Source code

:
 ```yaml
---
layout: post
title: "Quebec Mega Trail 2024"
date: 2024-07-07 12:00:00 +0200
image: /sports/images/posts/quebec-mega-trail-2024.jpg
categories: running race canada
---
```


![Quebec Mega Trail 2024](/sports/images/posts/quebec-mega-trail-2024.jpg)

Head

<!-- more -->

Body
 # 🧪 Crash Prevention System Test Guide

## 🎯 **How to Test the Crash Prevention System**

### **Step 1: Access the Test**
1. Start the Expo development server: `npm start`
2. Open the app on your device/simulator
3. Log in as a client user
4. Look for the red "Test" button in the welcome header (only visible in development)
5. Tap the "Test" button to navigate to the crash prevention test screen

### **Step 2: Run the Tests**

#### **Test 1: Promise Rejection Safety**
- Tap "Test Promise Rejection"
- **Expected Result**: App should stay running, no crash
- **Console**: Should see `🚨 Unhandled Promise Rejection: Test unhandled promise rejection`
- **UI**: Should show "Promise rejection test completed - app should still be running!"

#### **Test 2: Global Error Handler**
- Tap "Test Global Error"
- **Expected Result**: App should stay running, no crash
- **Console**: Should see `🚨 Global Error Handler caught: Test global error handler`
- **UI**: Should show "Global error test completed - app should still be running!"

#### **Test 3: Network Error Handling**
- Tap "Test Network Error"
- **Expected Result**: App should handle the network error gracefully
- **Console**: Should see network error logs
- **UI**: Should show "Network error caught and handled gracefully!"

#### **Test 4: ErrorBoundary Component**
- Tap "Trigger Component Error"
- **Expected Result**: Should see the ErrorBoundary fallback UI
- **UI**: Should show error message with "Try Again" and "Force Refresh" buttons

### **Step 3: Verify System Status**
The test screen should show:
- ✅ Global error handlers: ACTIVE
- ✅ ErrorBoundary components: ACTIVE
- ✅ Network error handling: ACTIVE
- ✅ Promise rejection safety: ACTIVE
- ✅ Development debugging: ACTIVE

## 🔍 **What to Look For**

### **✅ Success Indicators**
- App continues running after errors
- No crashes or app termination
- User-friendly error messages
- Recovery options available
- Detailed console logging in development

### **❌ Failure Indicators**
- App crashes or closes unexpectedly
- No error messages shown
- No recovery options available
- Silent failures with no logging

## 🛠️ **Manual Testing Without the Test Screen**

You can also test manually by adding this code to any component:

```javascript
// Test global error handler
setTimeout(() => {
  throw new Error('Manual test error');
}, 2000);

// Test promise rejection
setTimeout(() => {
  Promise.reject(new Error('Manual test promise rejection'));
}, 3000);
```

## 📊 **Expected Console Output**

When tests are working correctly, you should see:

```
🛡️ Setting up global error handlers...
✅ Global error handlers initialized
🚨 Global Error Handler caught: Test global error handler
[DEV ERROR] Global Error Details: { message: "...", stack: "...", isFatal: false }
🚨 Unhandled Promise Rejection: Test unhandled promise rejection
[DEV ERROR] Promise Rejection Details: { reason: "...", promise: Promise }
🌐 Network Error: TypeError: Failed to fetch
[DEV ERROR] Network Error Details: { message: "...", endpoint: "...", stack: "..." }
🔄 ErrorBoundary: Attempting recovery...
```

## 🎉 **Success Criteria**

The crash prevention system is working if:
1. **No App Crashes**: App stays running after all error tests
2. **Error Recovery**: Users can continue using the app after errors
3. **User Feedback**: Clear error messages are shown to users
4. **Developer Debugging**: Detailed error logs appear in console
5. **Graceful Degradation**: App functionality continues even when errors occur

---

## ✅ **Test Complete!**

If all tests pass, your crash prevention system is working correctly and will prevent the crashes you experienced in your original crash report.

▶ YOUR ASSIGNMENT
Could you restate word for word the lines above, from the one that contains "- User-friendly error messages" through the one that contains "2. **Error Recovery**: Users", and no others?

▶ OUTPUT FOR THIS EXERCISE
- User-friendly error messages
- Recovery options available
- Detailed console logging in development

### **❌ Failure Indicators**
- App crashes or closes unexpectedly
- No error messages shown
- No recovery options available
- Silent failures with no logging

## 🛠️ **Manual Testing Without the Test Screen**

You can also test manually by adding this code to any component:

```javascript
// Test global error handler
setTimeout(() => {
  throw new Error('Manual test error');
}, 2000);

// Test promise rejection
setTimeout(() => {
  Promise.reject(new Error('Manual test promise rejection'));
}, 3000);
```

## 📊 **Expected Console Output**

When tests are working correctly, you should see:

```
🛡️ Setting up global error handlers...
✅ Global error handlers initialized
🚨 Global Error Handler caught: Test global error handler
[DEV ERROR] Global Error Details: { message: "...", stack: "...", isFatal: false }
🚨 Unhandled Promise Rejection: Test unhandled promise rejection
[DEV ERROR] Promise Rejection Details: { reason: "...", promise: Promise }
🌐 Network Error: TypeError: Failed to fetch
[DEV ERROR] Network Error Details: { message: "...", endpoint: "...", stack: "..." }
🔄 ErrorBoundary: Attempting recovery...
```

## 🎉 **Success Criteria**

The crash prevention system is working if:
1. **No App Crashes**: App stays running after all error tests
2. **Error Recovery**: Users can continue using the app after errors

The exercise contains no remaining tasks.